----- Source data

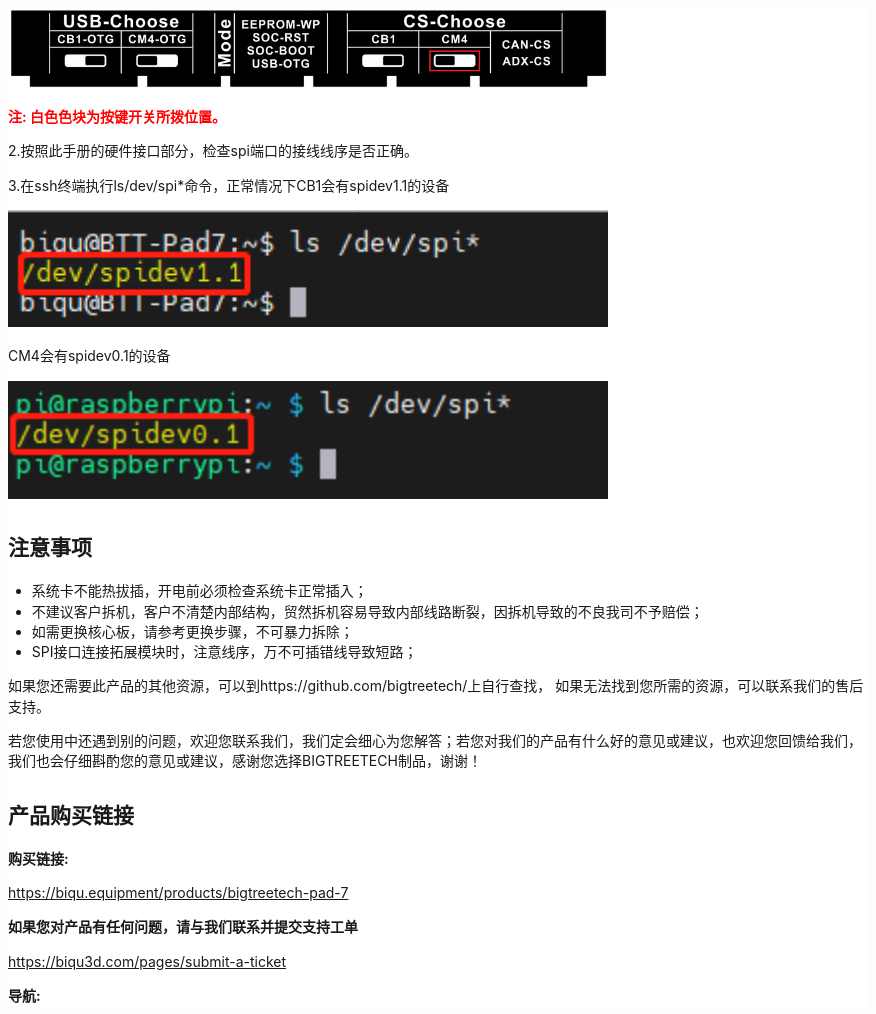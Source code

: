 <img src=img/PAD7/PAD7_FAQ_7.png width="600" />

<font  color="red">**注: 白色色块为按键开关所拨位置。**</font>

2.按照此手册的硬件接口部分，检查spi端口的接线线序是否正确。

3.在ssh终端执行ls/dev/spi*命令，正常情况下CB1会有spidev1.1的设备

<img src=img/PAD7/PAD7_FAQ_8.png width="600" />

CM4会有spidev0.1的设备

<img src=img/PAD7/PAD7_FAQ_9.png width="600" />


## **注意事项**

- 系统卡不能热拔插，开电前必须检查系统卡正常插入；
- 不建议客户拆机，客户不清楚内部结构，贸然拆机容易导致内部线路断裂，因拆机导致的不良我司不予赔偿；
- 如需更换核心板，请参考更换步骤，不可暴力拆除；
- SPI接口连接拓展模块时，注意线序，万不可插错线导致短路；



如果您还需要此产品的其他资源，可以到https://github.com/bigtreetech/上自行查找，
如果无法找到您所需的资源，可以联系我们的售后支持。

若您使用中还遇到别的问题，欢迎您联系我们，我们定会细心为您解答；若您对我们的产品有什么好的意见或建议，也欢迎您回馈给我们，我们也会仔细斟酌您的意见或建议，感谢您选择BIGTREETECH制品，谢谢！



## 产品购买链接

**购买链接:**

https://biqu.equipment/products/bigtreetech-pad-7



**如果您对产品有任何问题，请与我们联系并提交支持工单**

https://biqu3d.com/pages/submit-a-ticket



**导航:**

----------
----- Source data

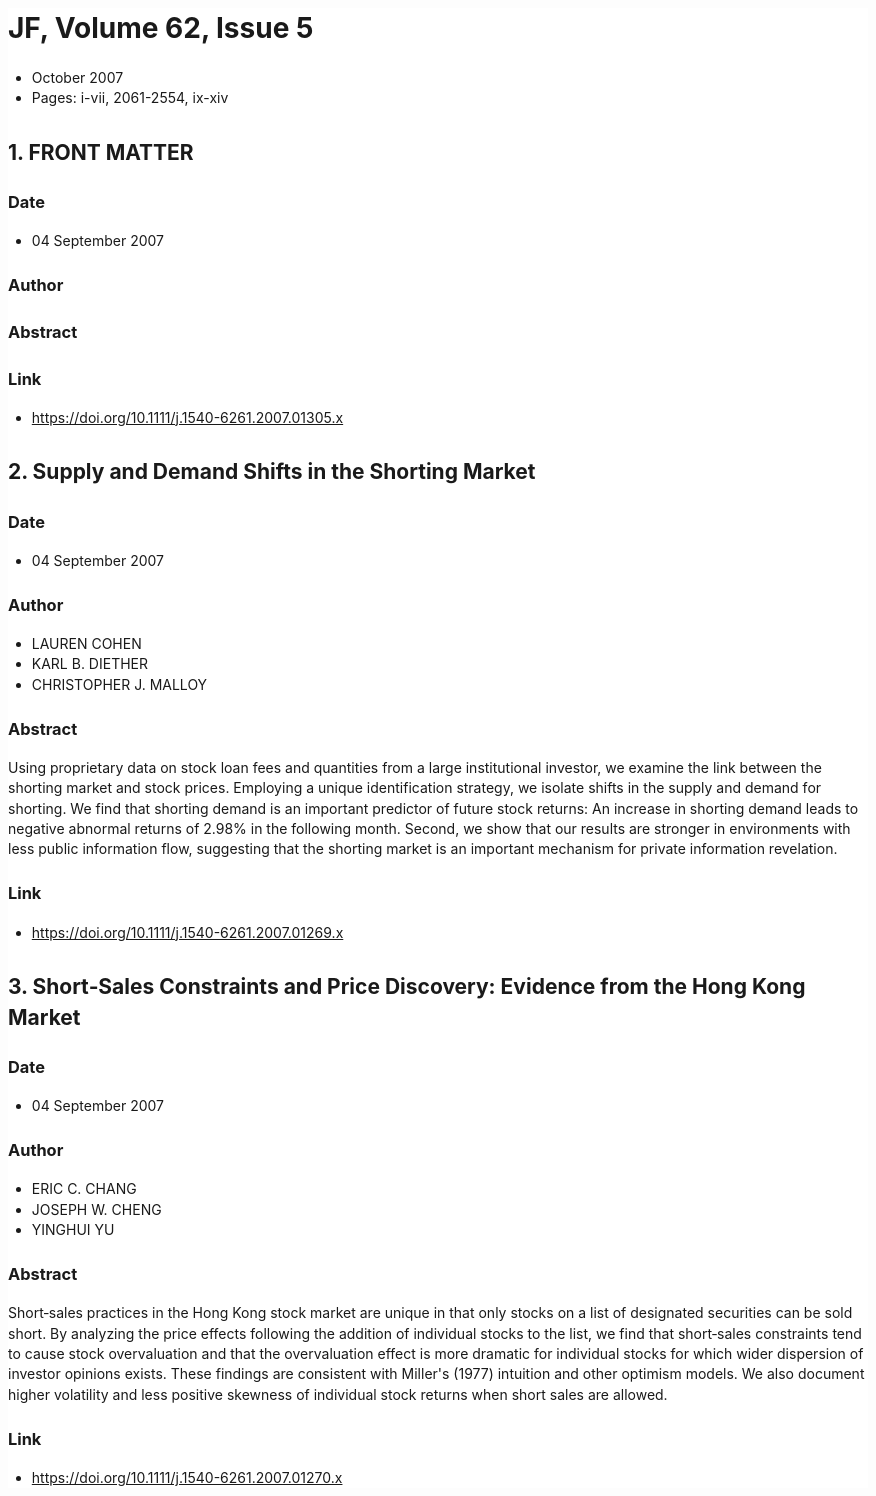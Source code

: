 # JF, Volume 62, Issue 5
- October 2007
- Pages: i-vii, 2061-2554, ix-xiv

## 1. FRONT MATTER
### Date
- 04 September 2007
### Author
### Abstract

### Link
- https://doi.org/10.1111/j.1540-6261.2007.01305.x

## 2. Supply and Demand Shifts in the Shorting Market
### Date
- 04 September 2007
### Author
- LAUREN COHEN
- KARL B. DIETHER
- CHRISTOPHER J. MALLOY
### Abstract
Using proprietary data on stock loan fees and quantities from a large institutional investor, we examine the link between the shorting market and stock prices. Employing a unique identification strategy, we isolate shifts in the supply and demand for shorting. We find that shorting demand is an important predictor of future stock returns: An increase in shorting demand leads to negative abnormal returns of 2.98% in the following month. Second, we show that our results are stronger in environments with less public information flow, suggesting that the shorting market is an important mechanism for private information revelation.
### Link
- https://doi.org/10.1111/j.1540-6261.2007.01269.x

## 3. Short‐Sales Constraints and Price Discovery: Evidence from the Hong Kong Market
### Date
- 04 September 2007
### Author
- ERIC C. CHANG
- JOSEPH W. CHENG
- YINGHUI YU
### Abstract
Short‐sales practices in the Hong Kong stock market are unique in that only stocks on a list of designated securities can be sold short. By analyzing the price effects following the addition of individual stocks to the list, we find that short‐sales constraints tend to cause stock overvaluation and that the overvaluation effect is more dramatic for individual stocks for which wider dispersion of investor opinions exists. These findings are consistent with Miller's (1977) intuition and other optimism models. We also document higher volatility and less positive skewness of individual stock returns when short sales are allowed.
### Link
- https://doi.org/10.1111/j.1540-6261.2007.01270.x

----------
----- Source data

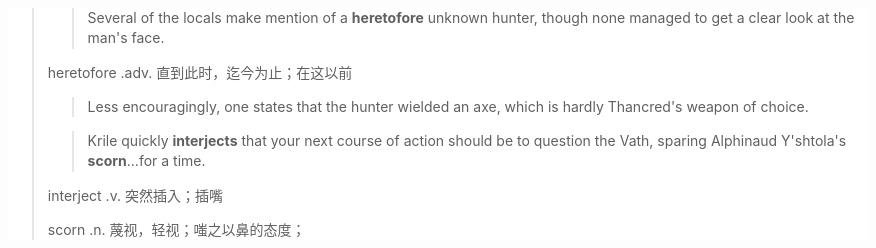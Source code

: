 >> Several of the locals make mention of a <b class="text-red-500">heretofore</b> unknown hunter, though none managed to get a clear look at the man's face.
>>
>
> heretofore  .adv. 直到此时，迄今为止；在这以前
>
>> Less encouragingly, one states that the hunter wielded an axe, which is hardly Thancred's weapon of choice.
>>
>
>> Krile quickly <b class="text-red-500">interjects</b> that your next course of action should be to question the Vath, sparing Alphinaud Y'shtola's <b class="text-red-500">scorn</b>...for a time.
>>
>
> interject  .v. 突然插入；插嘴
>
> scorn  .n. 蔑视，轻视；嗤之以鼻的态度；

----------

If a line in the material above contains "width", show that line.

- Task output -
: <img src=img/PAD7/PAD7_FAQ_7.png width="600" />
<img src=img/PAD7/PAD7_FAQ_8.png width="600" />
<img src=img/PAD7/PAD7_FAQ_9.png width="600" />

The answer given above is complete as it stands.